┏━━
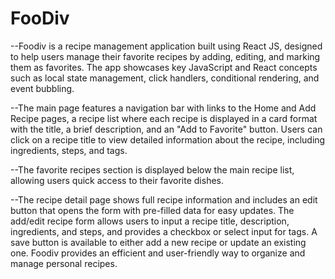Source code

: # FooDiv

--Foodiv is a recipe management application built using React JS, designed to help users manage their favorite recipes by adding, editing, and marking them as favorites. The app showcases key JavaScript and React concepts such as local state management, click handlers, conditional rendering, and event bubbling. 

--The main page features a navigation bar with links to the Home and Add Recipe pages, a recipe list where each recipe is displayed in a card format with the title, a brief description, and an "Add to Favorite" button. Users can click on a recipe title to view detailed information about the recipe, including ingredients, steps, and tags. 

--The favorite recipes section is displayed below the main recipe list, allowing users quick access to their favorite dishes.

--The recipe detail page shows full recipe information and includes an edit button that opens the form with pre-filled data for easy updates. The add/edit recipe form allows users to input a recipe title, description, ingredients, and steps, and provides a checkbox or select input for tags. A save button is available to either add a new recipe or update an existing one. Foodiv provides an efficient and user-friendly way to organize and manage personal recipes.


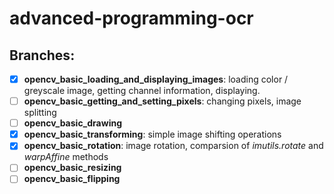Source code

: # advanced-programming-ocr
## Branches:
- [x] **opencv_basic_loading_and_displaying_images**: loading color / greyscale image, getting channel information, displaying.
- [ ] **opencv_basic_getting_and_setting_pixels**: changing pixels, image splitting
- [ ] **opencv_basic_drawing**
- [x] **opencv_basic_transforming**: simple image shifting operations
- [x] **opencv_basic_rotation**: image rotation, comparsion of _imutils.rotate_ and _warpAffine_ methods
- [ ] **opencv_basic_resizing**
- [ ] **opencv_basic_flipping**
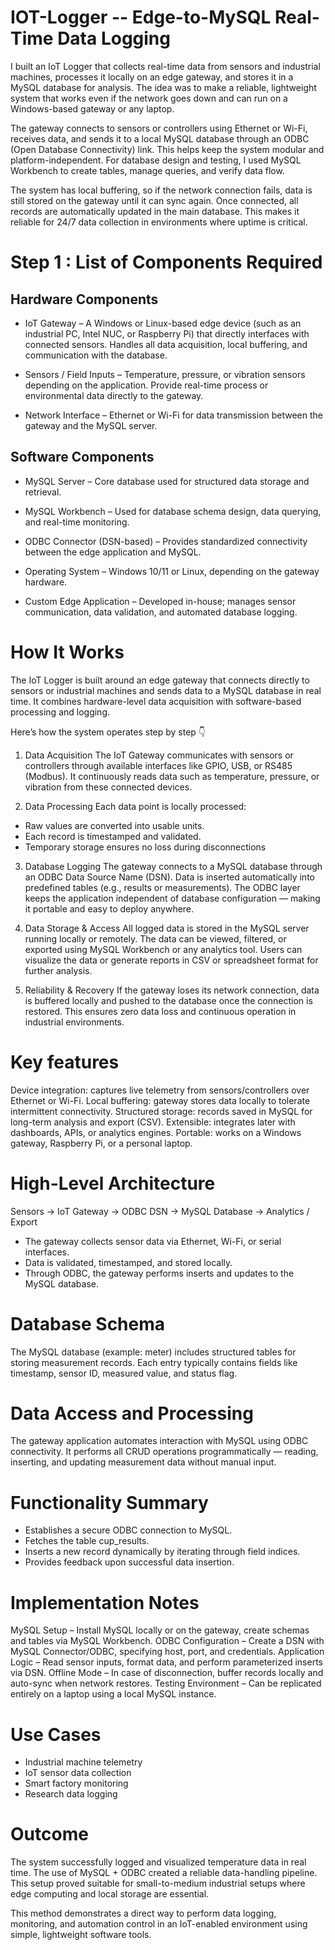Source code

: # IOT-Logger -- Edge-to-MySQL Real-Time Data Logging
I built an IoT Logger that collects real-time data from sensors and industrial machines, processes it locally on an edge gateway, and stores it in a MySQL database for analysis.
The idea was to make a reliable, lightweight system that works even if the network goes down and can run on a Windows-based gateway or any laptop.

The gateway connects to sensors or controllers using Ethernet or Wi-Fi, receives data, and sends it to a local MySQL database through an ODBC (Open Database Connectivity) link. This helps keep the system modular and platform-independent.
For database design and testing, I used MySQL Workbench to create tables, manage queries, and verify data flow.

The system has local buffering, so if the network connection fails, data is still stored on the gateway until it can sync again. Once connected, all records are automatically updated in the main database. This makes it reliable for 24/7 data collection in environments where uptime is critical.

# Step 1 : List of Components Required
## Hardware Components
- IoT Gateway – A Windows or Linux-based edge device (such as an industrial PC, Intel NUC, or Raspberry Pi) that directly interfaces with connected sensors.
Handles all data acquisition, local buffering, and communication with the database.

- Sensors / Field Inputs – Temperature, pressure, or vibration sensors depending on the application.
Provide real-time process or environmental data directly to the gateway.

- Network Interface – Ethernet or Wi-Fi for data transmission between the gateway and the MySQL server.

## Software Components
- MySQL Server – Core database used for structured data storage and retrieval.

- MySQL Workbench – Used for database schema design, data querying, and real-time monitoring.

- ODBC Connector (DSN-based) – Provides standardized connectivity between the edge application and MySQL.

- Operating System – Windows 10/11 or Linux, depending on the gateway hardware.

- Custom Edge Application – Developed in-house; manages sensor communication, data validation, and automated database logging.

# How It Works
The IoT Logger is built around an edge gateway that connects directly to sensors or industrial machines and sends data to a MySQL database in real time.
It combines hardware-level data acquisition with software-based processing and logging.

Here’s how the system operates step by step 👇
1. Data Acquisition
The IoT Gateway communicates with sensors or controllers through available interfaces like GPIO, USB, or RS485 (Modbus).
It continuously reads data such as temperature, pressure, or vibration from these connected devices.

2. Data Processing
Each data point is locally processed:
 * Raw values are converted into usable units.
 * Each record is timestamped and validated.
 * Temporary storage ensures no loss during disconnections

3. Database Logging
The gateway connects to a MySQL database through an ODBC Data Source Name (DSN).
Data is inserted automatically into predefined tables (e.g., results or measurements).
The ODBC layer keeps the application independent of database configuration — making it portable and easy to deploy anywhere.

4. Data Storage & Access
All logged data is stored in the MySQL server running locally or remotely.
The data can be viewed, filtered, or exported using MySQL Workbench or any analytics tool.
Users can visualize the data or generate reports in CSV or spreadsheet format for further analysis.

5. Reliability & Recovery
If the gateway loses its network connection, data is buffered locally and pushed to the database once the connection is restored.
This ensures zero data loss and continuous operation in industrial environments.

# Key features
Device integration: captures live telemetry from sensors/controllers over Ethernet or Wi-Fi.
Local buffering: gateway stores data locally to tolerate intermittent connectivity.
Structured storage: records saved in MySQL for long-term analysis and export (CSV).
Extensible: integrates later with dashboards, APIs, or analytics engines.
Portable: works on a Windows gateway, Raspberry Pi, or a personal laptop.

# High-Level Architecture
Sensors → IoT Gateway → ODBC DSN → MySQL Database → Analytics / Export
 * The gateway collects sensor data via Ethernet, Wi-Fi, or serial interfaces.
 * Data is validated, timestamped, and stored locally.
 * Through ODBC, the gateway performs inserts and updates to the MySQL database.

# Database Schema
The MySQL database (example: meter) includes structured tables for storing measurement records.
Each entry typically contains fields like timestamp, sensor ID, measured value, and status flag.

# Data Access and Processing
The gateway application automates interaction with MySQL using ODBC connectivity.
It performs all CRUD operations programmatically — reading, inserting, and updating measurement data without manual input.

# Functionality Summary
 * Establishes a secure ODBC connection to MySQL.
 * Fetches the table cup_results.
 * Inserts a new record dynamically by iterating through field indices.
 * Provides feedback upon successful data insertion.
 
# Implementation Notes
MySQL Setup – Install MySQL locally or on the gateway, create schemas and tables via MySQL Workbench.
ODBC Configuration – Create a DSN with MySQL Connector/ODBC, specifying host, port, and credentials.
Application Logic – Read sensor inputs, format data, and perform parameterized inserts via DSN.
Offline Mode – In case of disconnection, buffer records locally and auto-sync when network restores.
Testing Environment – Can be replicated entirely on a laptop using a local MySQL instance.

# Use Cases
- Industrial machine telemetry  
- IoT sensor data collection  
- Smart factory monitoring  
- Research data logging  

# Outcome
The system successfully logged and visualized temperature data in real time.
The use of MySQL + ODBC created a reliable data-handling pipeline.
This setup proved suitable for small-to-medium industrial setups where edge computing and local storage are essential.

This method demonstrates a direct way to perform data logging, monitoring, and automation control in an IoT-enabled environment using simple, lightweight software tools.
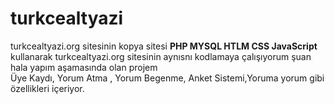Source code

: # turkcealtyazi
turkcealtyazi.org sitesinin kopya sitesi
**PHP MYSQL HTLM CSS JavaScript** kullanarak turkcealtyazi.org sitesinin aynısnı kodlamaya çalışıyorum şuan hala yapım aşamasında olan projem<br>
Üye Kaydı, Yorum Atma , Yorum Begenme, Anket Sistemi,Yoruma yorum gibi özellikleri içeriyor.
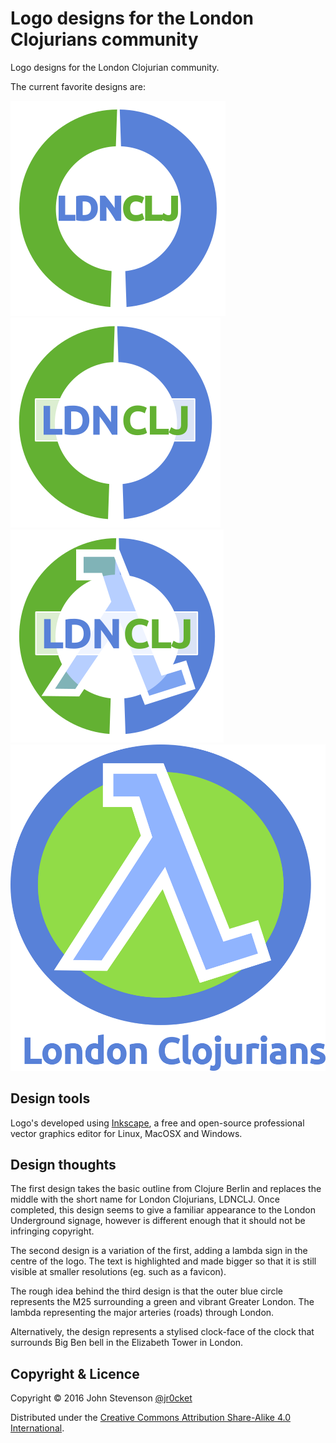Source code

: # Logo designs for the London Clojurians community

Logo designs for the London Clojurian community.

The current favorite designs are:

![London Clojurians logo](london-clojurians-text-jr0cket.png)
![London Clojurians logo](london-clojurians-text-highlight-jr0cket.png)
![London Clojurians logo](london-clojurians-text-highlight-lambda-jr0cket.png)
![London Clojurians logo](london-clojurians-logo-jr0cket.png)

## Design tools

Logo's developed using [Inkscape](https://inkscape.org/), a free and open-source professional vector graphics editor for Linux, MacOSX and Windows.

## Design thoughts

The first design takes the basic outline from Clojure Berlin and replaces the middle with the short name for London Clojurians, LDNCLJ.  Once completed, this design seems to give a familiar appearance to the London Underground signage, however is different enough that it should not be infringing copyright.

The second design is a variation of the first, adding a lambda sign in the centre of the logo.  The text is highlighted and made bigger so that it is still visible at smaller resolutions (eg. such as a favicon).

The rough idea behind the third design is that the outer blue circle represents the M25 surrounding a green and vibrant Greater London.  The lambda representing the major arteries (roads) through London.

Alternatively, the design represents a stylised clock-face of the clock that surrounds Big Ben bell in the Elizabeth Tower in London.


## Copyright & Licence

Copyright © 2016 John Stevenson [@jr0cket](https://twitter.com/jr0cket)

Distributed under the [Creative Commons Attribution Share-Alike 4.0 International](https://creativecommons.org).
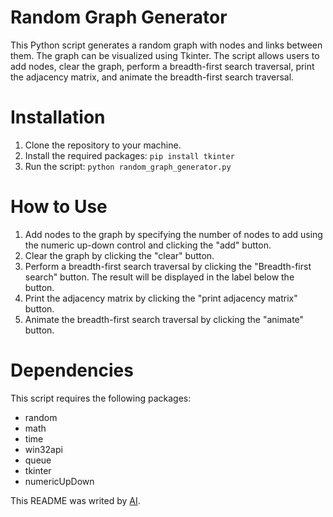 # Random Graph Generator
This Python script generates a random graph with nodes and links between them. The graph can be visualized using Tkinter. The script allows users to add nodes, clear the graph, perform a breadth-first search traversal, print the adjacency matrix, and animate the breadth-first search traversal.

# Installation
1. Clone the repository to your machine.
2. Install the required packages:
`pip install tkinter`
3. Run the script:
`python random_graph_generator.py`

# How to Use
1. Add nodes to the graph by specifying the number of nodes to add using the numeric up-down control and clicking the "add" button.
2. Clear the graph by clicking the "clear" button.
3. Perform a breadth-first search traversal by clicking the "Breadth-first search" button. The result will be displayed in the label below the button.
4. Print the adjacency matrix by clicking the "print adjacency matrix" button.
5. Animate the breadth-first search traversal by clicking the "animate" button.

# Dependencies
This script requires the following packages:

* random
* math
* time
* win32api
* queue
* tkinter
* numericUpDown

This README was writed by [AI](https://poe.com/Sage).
┗━━
__Your assignment__: In the material above, find every line with the word "still" and show it.

__Your solution__:
The system has local buffering, so if the network connection fails, data is still stored on the gateway until it can sync again. Once connected, all records are automatically updated in the main database. This makes it reliable for 24/7 data collection in environments where uptime is critical.
The second design is a variation of the first, adding a lambda sign in the centre of the logo.  The text is highlighted and made bigger so that it is still visible at smaller resolutions (eg. such as a favicon).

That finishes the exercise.